Après avoir promis une remise à plat de cette directive, le président de la Commission, José Manuel Durao Barroso, a crispé les syndicats en affirmant qu’il n’était pas question d’abandonner sa disposition la plus controversée, le "principe du pays d’origine".

Ce principe permet à un prestataire de services d’opérer à travers l’UE en appliquant la loi de son propre pays.

Outre le retrait de cette directive, la CES a pour objectif de voir l’emploi et la "protection des droits sociaux fondamentaux" érigés en priorités, à la veille du sommet européen de printemps.

La rencontre des chefs d’Etat et de gouvernement de l’UE, mardi et mercredi prochains à Bruxelles, doit sonner la relance de la stratégie de Lisbonne, visant à redynamiser l’économie européenne.
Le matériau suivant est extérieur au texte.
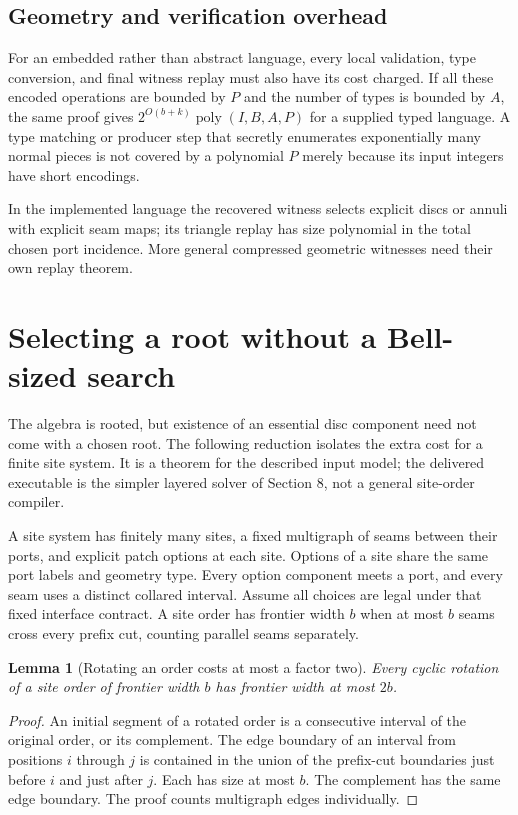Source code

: \documentclass[11pt,letterpaper]{article}
\newtheorem{lemma}[theorem]{Lemma}
\theoremstyle{definition}
\newcommand{\poly}{\operatorname{poly}}
\begin{document}
\subsection{Geometry and verification overhead}
For an embedded rather than abstract language, every local validation, type conversion, and final witness replay must also have its cost charged. If all these encoded operations are bounded by $P$ and the number of types is bounded by $A$, the same proof gives $2^{O(b+k)}\poly(I,B,A,P)$ for a supplied typed language. A type matching or producer step that secretly enumerates exponentially many normal pieces is not covered by a polynomial $P$ merely because its input integers have short encodings.

In the implemented language the recovered witness selects explicit discs or annuli with explicit seam maps; its triangle replay has size polynomial in the total chosen port incidence. More general compressed geometric witnesses need their own replay theorem.

\section{Selecting a root without a Bell-sized search}\label{sec:root-selection}
The algebra is rooted, but existence of an essential disc component need not come with a chosen root. The following reduction isolates the extra cost for a finite site system. It is a theorem for the described input model; the delivered executable is the simpler layered solver of Section 8, not a general site-order compiler.

A site system has finitely many sites, a fixed multigraph of seams between their ports, and explicit patch options at each site. Options of a site share the same port labels and geometry type. Every option component meets a port, and every seam uses a distinct collared interval. Assume all choices are legal under that fixed interface contract. A site order has frontier width $b$ when at most $b$ seams cross every prefix cut, counting parallel seams separately.

\begin{lemma}[Rotating an order costs at most a factor two]\label{lem:rotate}
Every cyclic rotation of a site order of frontier width $b$ has frontier width at most $2b$.
\end{lemma}
\begin{proof}
An initial segment of a rotated order is a consecutive interval of the original order, or its complement. The edge boundary of an interval from positions $i$ through $j$ is contained in the union of the prefix-cut boundaries just before $i$ and just after $j$. Each has size at most $b$. The complement has the same edge boundary. The proof counts multigraph edges individually.
\end{proof}
\end{document}
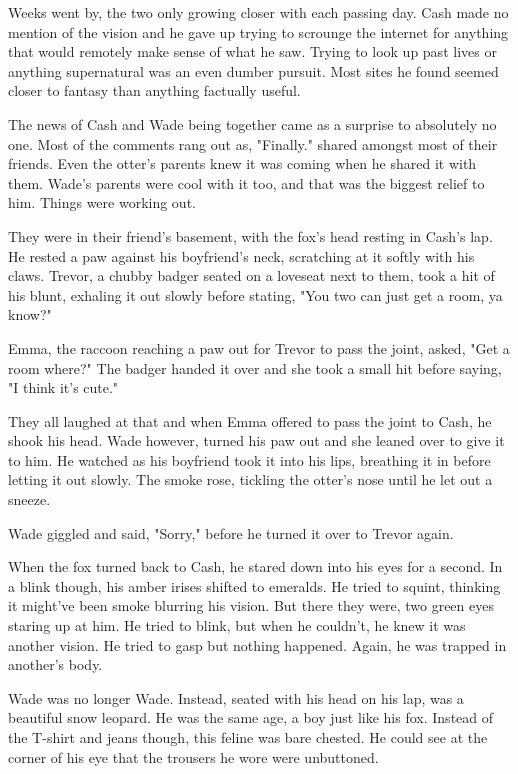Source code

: \secdiv

Weeks went by, the two only growing closer with each passing day. Cash made no mention of the vision and he gave up trying to scrounge the internet for anything that would remotely make sense of what he saw. Trying to look up past lives or anything supernatural was an even dumber pursuit. Most sites he found seemed closer to fantasy than anything factually useful.

The news of Cash and Wade being together came as a surprise to absolutely no one. Most of the comments rang out as, "Finally." shared amongst most of their friends. Even the otter's parents knew it was coming when he shared it with them. Wade's parents were cool with it too, and that was the biggest relief to him. Things were working out.

They were in their friend's basement, with the fox's head resting in Cash's lap. He rested a paw against his boyfriend's neck, scratching at it softly with his claws. Trevor, a chubby badger seated on a loveseat next to them, took a hit of his blunt, exhaling it out slowly before stating, "You two can just get a room, ya know?"

Emma, the raccoon reaching a paw out for Trevor to pass the joint, asked, "Get a room where?" The badger handed it over and she took a small hit before saying, "I think it's cute."

They all laughed at that and when Emma offered to pass the joint to Cash, he shook his head. Wade however, turned his paw out and she leaned over to give it to him. He watched as his boyfriend took it into his lips, breathing it in before letting it out slowly. The smoke rose, tickling the otter's nose until he let out a sneeze.

Wade giggled and said, "Sorry," before he turned it over to Trevor again.

When the fox turned back to Cash, he stared down into his eyes for a second. In a blink though, his amber irises shifted to emeralds. He tried to squint, thinking it might've been smoke blurring his vision. But there they were, two green eyes staring up at him. He tried to blink, but when he couldn't, he knew it was another vision. He tried to gasp but nothing happened. Again, he was trapped in another's body.

Wade was no longer Wade. Instead, seated with his head on his lap, was a beautiful snow leopard. He was the same age, a boy just like his fox. Instead of the T-shirt and jeans though, this feline was bare chested. He could see at the corner of his eye that the trousers he wore were unbuttoned.

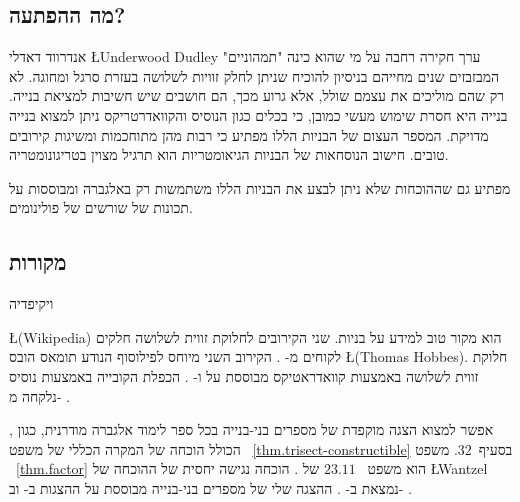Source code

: \subsection*{מה ההפתעה?}
אנדרווד דאדלי
\L{Underwood Dudley}
ערך חקירה רחבה על מי שהוא כינה "תמהוניים" המבזבזים שנים מחייהם בניסיון להוכיח שניתן לחלק זוויות לשלושה בעזרת סרגל ומחוגה. לא רק שהם מוליכים את עצמם שולל, אלא גרוע מכך, הם חושבים שיש חשיבות למציאת בנייה. בנייה היא חסרת שימוש מעשי כמובן, כי בכלים כגון הנוסיס והקוואדרטריקס ניתן למצוא בנייה מדויקת. המספר העצום של הבניות הללו מפתיע כי רבות מהן מתוחכמות ומשיגות קירובים טובים. חישוב הנוסחאות של הבניות הגיאומטריות הוא תרגיל מצוין בטריגונומטריה.

מפתיע גם שההוכחות שלא ניתן לבצע את הבניות הללו משתמשות רק באלגברה ומבוססות על תכונות של שורשים של פולינומים.


\subsection*{מקורות}
ויקיפדיה

\L{(Wikipedia)} \cite{wiki:tri, wiki:neu, wiki:quad}
הוא מקור טוב למידע על בניות. שני הקירובים לחלוקת זווית לשלושה חלקים לקוחים מ-%
\cite[עמודים
67-68, 95-96]{dudley-budget}.
הקירוב השני מיוחס לפילוסוף הנודע תומאס הובס
\L{(Thomas Hobbes)}.
חלוקת זווית לשלושה באמצעות קוואדראטיקס מבוססת על
\cite[עמודים~48-49]{martin}
ו-%
\cite[עמודים 6-7]{dudley-budget}.
הכפלת הקובייה באמצעות נוסיס נלקחה מ-%
 \cite{dorrie2}.

אפשר למצוא הצגה מוקפדת של מספרים בני-בנייה בכל ספר לימוד אלגברה מודרנית, כגון
\cite{fraleigh},
הכולל הוכחה של המקרה הכללי של משפט%
~\ref{thm.trisect-constructible}
בסעיף~$32$. משפט%
~\ref{thm.factor}
הוא משפט%
~$23.11$
של
\cite{fraleigh}.
הוכחה נגישה יחסית של ההוכחה של 
\L{Wantzel}
נמצאת ב-%
\cite{suzuki}.
ההצגה שלי של מספרים בני-בנייה מבוססת על ההצגות ב-%
\cite[פרק~\L{III}]{courant}
וב-%
\cite{laugwitz}.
Dans le cortège bariolé, mêlant les bannières de plusieurs dizaines de syndicats d’Europe - la FGTB belge, le DGB et l’IG Metall allemands, la CGT, CFDT et CFTC françaises, la CGIL italienne, le polonais Solidarnosc, etc - fleurissaient aussi les slogans prônant la défense des services publics.

"Dans un marché où les services sont libéralisés, nous sommes une anomalie, nous, les services publics", affirmait Bernard Soula, brancardier CGT venu, comme nombre de salariés des transports ou de la santé, clamer son attachement à la législation sociale et aux services publics en Europe.

"En Italie, on combat déjà la politique libérale de Berlusconi, on ne veut pas d’une directive qui étende cette politique à l’échelle de l’Europe", dénonçait de son côté Sergio Sinchetto (CGIL).

"L’Union européenne, ce n’est pas seulement le capitalisme, ce sont aussi les travailleurs, c’est aussi 19 millions de chômeurs", soulignait une banderole brandie par des Slovènes, vêtus pour certains en costume traditionnel, peau de mouton et cloches à la ceinture.

La Constitution européenne, dont la ratification fait l’objet d’un référendum dans une dizaine de pays, n’a pas été évoquée, selon le souhait de la CES qui soutient le traité.

Seuls quelques trublions de la CGT avaient confectionné des banderoles dissidentes : "Non à l’Europe antisociale, je vote NON !".

Le ton était aussi nettement anti-Constitution quelques dizaines de mètres plus loin, dans deux autres cortèges d’organisations non-gouvernementales et du Forum social européen, qui manifestaient le long du même itinéraire que la CES.